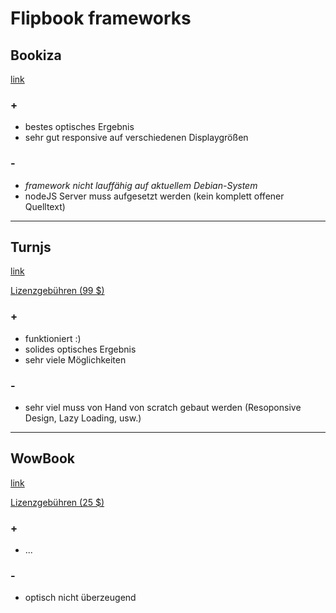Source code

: # Flipbook frameworks

## Bookiza
[link](http://bookiza.io/)

### +
* bestes optisches Ergebnis
* sehr gut responsive auf verschiedenen Displaygrößen

### -
* _framework nicht lauffähig auf aktuellem Debian-System_
* nodeJS Server muss aufgesetzt werden (kein komplett offener Quelltext)

---

## Turnjs
[link](http://www.turnjs.com/)

[Lizenzgebühren (99 $)](http://www.turnjs.com/get)

### +
* funktioniert :)
* solides optisches Ergebnis
* sehr viele Möglichkeiten

### -
* sehr viel muss von Hand von scratch gebaut werden (Resoponsive Design, Lazy Loading, usw.)

---

## WowBook
[link](https://codecanyon.net/item/wowbook-a-flipbook-jquery-plugin/full_screen_preview/1791563)

[Lizenzgebühren (25 $)](https://codecanyon.net/item/wowbook-a-flipbook-jquery-plugin/1791563)

### +
* ...

### -
* optisch nicht überzeugend
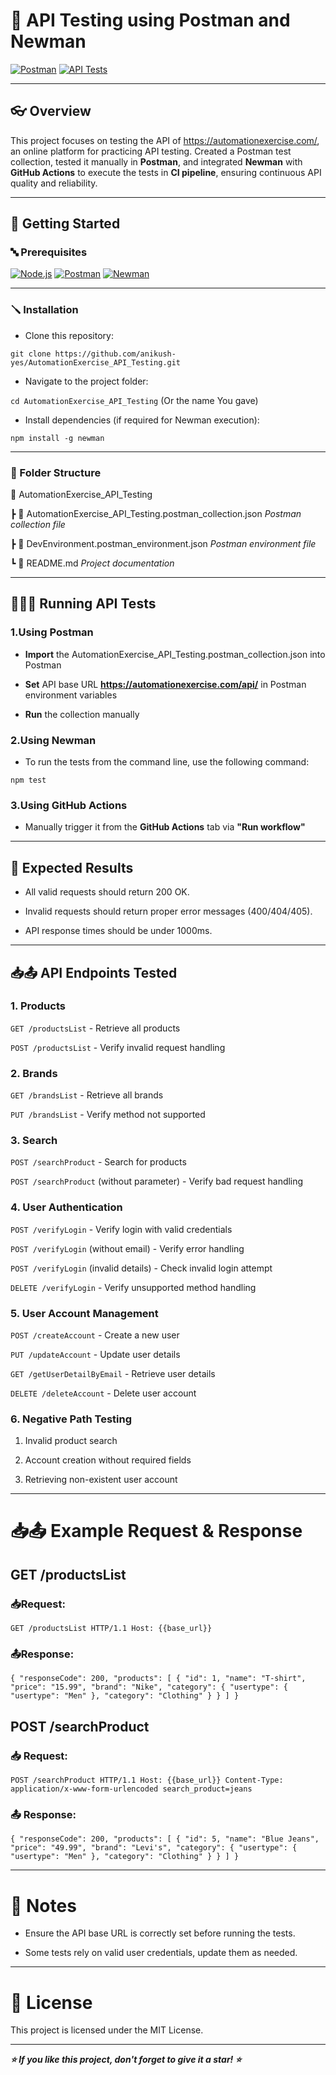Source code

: # 🚀 API Testing using Postman and Newman
[![Postman](https://img.shields.io/badge/Tested%20with-Postman-orange.svg)](https://www.postman.com/)
[![API Tests](https://img.shields.io/badge/API%20Tests-14%20passing-brightgreen.svg)]()
______________________________________________________________________________________________________________________________________________
## 👓 Overview

This project focuses on testing the API of https://automationexercise.com/, an online platform for practicing API testing. Created a Postman test collection, tested it manually in **Postman**, and integrated **Newman** with **GitHub Actions** to execute the tests in **CI pipeline**, ensuring continuous API quality and reliability.
***

## 🏁 Getting Started

### 🔤 Prerequisites

[![Node.js](https://img.shields.io/badge/Node.js-14.x-green)](https://nodejs.org/en)
[![Postman](https://img.shields.io/badge/Tested%20with-Postman-orange)](https://www.postman.com)
[![Newman](https://img.shields.io/badge/Newman-6.2.1-blue)](https://github.com/postmanlabs/newman)
***

### 🪛 Installation

* Clone this repository:

``git clone https://github.com/anikush-yes/AutomationExercise_API_Testing.git``

* Navigate to the project folder:

``cd AutomationExercise_API_Testing`` (Or the name You gave)

* Install dependencies (if required for Newman execution):

``npm install -g newman``
***

### 📂 Folder Structure


  📁 AutomationExercise_API_Testing
  
  
 ┣ 📄 AutomationExercise_API_Testing.postman_collection.json   *Postman collection file*
 
 ┣ 📄 DevEnvironment.postman_environment.json                  *Postman environment file*
 
 ┗ 📄 README.md                                                *Project documentation*

***
 
## 🏃‍♀️‍➡️ Running API Tests
  

 ### 1.Using Postman

* **Import** the AutomationExercise_API_Testing.postman_collection.json into Postman

* **Set** API base URL **https://automationexercise.com/api/** in Postman environment variables

* **Run** the collection manually

### 2.Using Newman 

* To run the tests from the command line, use the following command:

``npm test``

### 3.Using GitHub Actions

* Manually trigger it from the **GitHub Actions** tab via **"Run workflow"**

***
##  💞 Expected Results

* All valid requests should return 200 OK.

* Invalid requests should return proper error messages (400/404/405).

* API response times should be under 1000ms.
 
***
## 📥📤 API Endpoints Tested


### 1. Products

``GET /productsList`` - Retrieve all products

``POST /productsList`` - Verify invalid request handling

### 2. Brands

``GET /brandsList`` - Retrieve all brands

``PUT /brandsList`` - Verify method not supported

### 3. Search

``POST /searchProduct`` - Search for products

``POST /searchProduct`` (without parameter) - Verify bad request handling

### 4. User Authentication

``POST /verifyLogin`` - Verify login with valid credentials

``POST /verifyLogin`` (without email) - Verify error handling

``POST /verifyLogin`` (invalid details) - Check invalid login attempt

``DELETE /verifyLogin`` - Verify unsupported method handling

### 5. User Account Management

``POST /createAccount`` - Create a new user

``PUT /updateAccount`` - Update user details

``GET /getUserDetailByEmail`` - Retrieve user details

``DELETE /deleteAccount`` - Delete user account

### 6. Negative Path Testing

1. Invalid product search

2. Account creation without required fields

3. Retrieving non-existent user account

***
# 📥📤 Example Request & Response


## GET /productsList

### 📥Request:

``GET /productsList HTTP/1.1
Host: {{base_url}}``

### 📤Response:

``{
  "responseCode": 200,
  "products": [
    {
      "id": 1,
      "name": "T-shirt",
      "price": "15.99",
      "brand": "Nike",
      "category": {
        "usertype": {
          "usertype": "Men"
        },
        "category": "Clothing"
      }
    }
  ]
}``

## POST /searchProduct

### 📥 Request:

``POST /searchProduct HTTP/1.1
Host: {{base_url}}
Content-Type: application/x-www-form-urlencoded
search_product=jeans``

### 📤 Response:

``{
  "responseCode": 200,
  "products": [
    {
      "id": 5,
      "name": "Blue Jeans",
      "price": "49.99",
      "brand": "Levi's",
      "category": {
        "usertype": {
          "usertype": "Men"
        },
        "category": "Clothing"
      }
    }
  ]
}``
***
# 📝 Notes


* Ensure the API base URL is correctly set before running the tests.

* Some tests rely on valid user credentials, update them as needed.
  
***
# 🪪 License

This project is licensed under the MIT License.
***

***⭐ If you like this project, don't forget to give it a star! ⭐***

| PROBLEM DETAILS |
The expected output is exactly the lines of the listing above between the line holding "## 🏁 Getting Started" and the line holding "Search for products", inclusive.

| SOLVED EXERCISE |
## 🏁 Getting Started

### 🔤 Prerequisites

[![Node.js](https://img.shields.io/badge/Node.js-14.x-green)](https://nodejs.org/en)
[![Postman](https://img.shields.io/badge/Tested%20with-Postman-orange)](https://www.postman.com)
[![Newman](https://img.shields.io/badge/Newman-6.2.1-blue)](https://github.com/postmanlabs/newman)
***

### 🪛 Installation

* Clone this repository:

``git clone https://github.com/anikush-yes/AutomationExercise_API_Testing.git``

* Navigate to the project folder:

``cd AutomationExercise_API_Testing`` (Or the name You gave)

* Install dependencies (if required for Newman execution):

``npm install -g newman``
***

### 📂 Folder Structure


  📁 AutomationExercise_API_Testing
  
  
 ┣ 📄 AutomationExercise_API_Testing.postman_collection.json   *Postman collection file*
 
 ┣ 📄 DevEnvironment.postman_environment.json                  *Postman environment file*
 
 ┗ 📄 README.md                                                *Project documentation*

***
 
## 🏃‍♀️‍➡️ Running API Tests
  

 ### 1.Using Postman

* **Import** the AutomationExercise_API_Testing.postman_collection.json into Postman

* **Set** API base URL **https://automationexercise.com/api/** in Postman environment variables

* **Run** the collection manually

### 2.Using Newman 

* To run the tests from the command line, use the following command:

``npm test``

### 3.Using GitHub Actions

* Manually trigger it from the **GitHub Actions** tab via **"Run workflow"**

***
##  💞 Expected Results

* All valid requests should return 200 OK.

* Invalid requests should return proper error messages (400/404/405).

* API response times should be under 1000ms.
 
***
## 📥📤 API Endpoints Tested


### 1. Products

``GET /productsList`` - Retrieve all products

``POST /productsList`` - Verify invalid request handling

### 2. Brands

``GET /brandsList`` - Retrieve all brands

``PUT /brandsList`` - Verify method not supported

### 3. Search

``POST /searchProduct`` - Search for products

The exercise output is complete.